Working from the entries that follow, retype each one without any alteration.

*** Opening TASK MATERIAL ***

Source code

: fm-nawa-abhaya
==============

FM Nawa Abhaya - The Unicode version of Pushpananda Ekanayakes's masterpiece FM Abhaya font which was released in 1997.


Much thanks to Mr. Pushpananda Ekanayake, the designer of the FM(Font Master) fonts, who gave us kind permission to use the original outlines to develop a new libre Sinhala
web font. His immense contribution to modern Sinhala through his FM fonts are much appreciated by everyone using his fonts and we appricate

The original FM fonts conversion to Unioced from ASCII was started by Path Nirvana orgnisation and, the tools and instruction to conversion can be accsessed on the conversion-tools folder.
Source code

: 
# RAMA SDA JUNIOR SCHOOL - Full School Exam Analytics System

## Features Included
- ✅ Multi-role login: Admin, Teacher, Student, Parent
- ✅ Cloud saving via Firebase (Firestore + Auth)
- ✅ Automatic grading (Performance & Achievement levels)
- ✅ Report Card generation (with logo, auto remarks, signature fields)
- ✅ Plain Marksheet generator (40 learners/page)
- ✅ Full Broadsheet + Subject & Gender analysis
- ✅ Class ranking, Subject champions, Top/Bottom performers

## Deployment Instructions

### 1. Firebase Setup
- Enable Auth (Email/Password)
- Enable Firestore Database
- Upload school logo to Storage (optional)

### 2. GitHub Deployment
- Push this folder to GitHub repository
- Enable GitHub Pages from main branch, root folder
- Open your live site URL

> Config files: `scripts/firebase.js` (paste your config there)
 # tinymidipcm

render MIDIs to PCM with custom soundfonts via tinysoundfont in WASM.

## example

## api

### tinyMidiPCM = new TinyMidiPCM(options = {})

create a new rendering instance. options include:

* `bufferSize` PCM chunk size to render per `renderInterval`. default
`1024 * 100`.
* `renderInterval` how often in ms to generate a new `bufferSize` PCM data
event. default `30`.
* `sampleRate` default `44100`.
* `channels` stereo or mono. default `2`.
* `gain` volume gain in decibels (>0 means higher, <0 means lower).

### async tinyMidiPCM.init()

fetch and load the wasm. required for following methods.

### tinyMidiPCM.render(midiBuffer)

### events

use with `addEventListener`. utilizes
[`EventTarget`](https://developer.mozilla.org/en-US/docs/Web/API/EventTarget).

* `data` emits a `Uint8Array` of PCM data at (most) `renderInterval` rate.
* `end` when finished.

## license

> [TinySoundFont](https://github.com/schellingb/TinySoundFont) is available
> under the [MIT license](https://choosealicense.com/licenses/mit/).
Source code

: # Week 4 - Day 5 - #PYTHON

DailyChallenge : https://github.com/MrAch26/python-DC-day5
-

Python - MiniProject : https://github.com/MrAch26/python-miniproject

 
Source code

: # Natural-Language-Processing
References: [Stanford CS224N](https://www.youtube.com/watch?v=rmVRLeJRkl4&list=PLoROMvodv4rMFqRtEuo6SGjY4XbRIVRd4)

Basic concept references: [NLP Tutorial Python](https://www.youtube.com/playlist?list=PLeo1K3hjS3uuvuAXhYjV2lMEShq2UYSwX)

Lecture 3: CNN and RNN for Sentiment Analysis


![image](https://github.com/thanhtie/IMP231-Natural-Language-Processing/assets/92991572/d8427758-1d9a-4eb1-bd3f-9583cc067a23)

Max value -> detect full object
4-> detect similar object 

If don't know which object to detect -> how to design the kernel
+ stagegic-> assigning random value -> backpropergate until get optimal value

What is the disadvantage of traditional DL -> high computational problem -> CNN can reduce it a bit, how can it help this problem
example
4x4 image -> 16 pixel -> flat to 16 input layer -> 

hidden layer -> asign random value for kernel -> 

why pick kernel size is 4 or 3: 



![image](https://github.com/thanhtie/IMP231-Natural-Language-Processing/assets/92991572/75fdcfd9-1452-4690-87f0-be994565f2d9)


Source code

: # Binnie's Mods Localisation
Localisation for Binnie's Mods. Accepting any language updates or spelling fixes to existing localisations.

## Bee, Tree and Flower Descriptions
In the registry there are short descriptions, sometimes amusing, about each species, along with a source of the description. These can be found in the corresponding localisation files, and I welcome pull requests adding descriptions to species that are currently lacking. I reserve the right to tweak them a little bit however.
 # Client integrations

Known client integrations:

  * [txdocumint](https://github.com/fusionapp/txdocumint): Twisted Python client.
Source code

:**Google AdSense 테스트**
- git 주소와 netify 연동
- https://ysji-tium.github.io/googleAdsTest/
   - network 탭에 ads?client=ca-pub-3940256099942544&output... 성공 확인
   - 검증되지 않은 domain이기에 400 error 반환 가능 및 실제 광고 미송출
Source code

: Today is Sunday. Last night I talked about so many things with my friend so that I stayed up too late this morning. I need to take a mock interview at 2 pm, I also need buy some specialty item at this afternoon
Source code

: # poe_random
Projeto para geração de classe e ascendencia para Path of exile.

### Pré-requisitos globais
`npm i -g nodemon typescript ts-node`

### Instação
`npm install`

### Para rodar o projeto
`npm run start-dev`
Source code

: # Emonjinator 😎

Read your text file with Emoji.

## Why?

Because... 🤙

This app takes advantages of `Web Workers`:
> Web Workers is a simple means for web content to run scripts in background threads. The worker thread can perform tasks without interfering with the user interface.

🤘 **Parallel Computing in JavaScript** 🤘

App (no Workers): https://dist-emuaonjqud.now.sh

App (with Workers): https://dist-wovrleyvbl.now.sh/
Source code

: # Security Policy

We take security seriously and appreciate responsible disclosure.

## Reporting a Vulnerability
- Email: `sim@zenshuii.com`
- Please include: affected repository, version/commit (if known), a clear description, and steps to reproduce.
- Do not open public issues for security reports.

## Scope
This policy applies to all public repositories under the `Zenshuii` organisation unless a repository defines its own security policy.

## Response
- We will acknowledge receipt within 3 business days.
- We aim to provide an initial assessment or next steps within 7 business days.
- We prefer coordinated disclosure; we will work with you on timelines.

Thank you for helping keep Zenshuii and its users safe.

*** Closing TASK MATERIAL ***

ANSWER TO THIS EXERCISE:
Source code

: fm-nawa-abhaya
==============

FM Nawa Abhaya - The Unicode version of Pushpananda Ekanayakes's masterpiece FM Abhaya font which was released in 1997.


Much thanks to Mr. Pushpananda Ekanayake, the designer of the FM(Font Master) fonts, who gave us kind permission to use the original outlines to develop a new libre Sinhala
web font. His immense contribution to modern Sinhala through his FM fonts are much appreciated by everyone using his fonts and we appricate

The original FM fonts conversion to Unioced from ASCII was started by Path Nirvana orgnisation and, the tools and instruction to conversion can be accsessed on the conversion-tools folder.
Source code

: 
# RAMA SDA JUNIOR SCHOOL - Full School Exam Analytics System

## Features Included
- ✅ Multi-role login: Admin, Teacher, Student, Parent
- ✅ Cloud saving via Firebase (Firestore + Auth)
- ✅ Automatic grading (Performance & Achievement levels)
- ✅ Report Card generation (with logo, auto remarks, signature fields)
- ✅ Plain Marksheet generator (40 learners/page)
- ✅ Full Broadsheet + Subject & Gender analysis
- ✅ Class ranking, Subject champions, Top/Bottom performers

## Deployment Instructions

### 1. Firebase Setup
- Enable Auth (Email/Password)
- Enable Firestore Database
- Upload school logo to Storage (optional)

### 2. GitHub Deployment
- Push this folder to GitHub repository
- Enable GitHub Pages from main branch, root folder
- Open your live site URL

> Config files: `scripts/firebase.js` (paste your config there)
 # tinymidipcm

render MIDIs to PCM with custom soundfonts via tinysoundfont in WASM.

## example

## api

### tinyMidiPCM = new TinyMidiPCM(options = {})

create a new rendering instance. options include:

* `bufferSize` PCM chunk size to render per `renderInterval`. default
`1024 * 100`.
* `renderInterval` how often in ms to generate a new `bufferSize` PCM data
event. default `30`.
* `sampleRate` default `44100`.
* `channels` stereo or mono. default `2`.
* `gain` volume gain in decibels (>0 means higher, <0 means lower).

### async tinyMidiPCM.init()

fetch and load the wasm. required for following methods.

### tinyMidiPCM.render(midiBuffer)

### events

use with `addEventListener`. utilizes
[`EventTarget`](https://developer.mozilla.org/en-US/docs/Web/API/EventTarget).

* `data` emits a `Uint8Array` of PCM data at (most) `renderInterval` rate.
* `end` when finished.

## license

> [TinySoundFont](https://github.com/schellingb/TinySoundFont) is available
> under the [MIT license](https://choosealicense.com/licenses/mit/).
Source code

: # Week 4 - Day 5 - #PYTHON

DailyChallenge : https://github.com/MrAch26/python-DC-day5
-

Python - MiniProject : https://github.com/MrAch26/python-miniproject

 
Source code

: # Natural-Language-Processing
References: [Stanford CS224N](https://www.youtube.com/watch?v=rmVRLeJRkl4&list=PLoROMvodv4rMFqRtEuo6SGjY4XbRIVRd4)

Basic concept references: [NLP Tutorial Python](https://www.youtube.com/playlist?list=PLeo1K3hjS3uuvuAXhYjV2lMEShq2UYSwX)

Lecture 3: CNN and RNN for Sentiment Analysis


![image](https://github.com/thanhtie/IMP231-Natural-Language-Processing/assets/92991572/d8427758-1d9a-4eb1-bd3f-9583cc067a23)

Max value -> detect full object
4-> detect similar object 

If don't know which object to detect -> how to design the kernel
+ stagegic-> assigning random value -> backpropergate until get optimal value

What is the disadvantage of traditional DL -> high computational problem -> CNN can reduce it a bit, how can it help this problem
example
4x4 image -> 16 pixel -> flat to 16 input layer -> 

hidden layer -> asign random value for kernel -> 

why pick kernel size is 4 or 3: 



![image](https://github.com/thanhtie/IMP231-Natural-Language-Processing/assets/92991572/75fdcfd9-1452-4690-87f0-be994565f2d9)


Source code

: # Binnie's Mods Localisation
Localisation for Binnie's Mods. Accepting any language updates or spelling fixes to existing localisations.

## Bee, Tree and Flower Descriptions
In the registry there are short descriptions, sometimes amusing, about each species, along with a source of the description. These can be found in the corresponding localisation files, and I welcome pull requests adding descriptions to species that are currently lacking. I reserve the right to tweak them a little bit however.
 # Client integrations

Known client integrations:

  * [txdocumint](https://github.com/fusionapp/txdocumint): Twisted Python client.
Source code

:**Google AdSense 테스트**
- git 주소와 netify 연동
- https://ysji-tium.github.io/googleAdsTest/
   - network 탭에 ads?client=ca-pub-3940256099942544&output... 성공 확인
   - 검증되지 않은 domain이기에 400 error 반환 가능 및 실제 광고 미송출
Source code

: Today is Sunday. Last night I talked about so many things with my friend so that I stayed up too late this morning. I need to take a mock interview at 2 pm, I also need buy some specialty item at this afternoon
Source code

: # poe_random
Projeto para geração de classe e ascendencia para Path of exile.

### Pré-requisitos globais
`npm i -g nodemon typescript ts-node`

### Instação
`npm install`

### Para rodar o projeto
`npm run start-dev`
Source code

: # Emonjinator 😎

Read your text file with Emoji.

## Why?

Because... 🤙

This app takes advantages of `Web Workers`:
> Web Workers is a simple means for web content to run scripts in background threads. The worker thread can perform tasks without interfering with the user interface.

🤘 **Parallel Computing in JavaScript** 🤘

App (no Workers): https://dist-emuaonjqud.now.sh

App (with Workers): https://dist-wovrleyvbl.now.sh/
Source code

: # Security Policy

We take security seriously and appreciate responsible disclosure.

## Reporting a Vulnerability
- Email: `sim@zenshuii.com`
- Please include: affected repository, version/commit (if known), a clear description, and steps to reproduce.
- Do not open public issues for security reports.

## Scope
This policy applies to all public repositories under the `Zenshuii` organisation unless a repository defines its own security policy.

## Response
- We will acknowledge receipt within 3 business days.
- We aim to provide an initial assessment or next steps within 7 business days.
- We prefer coordinated disclosure; we will work with you on timelines.

Thank you for helping keep Zenshuii and its users safe.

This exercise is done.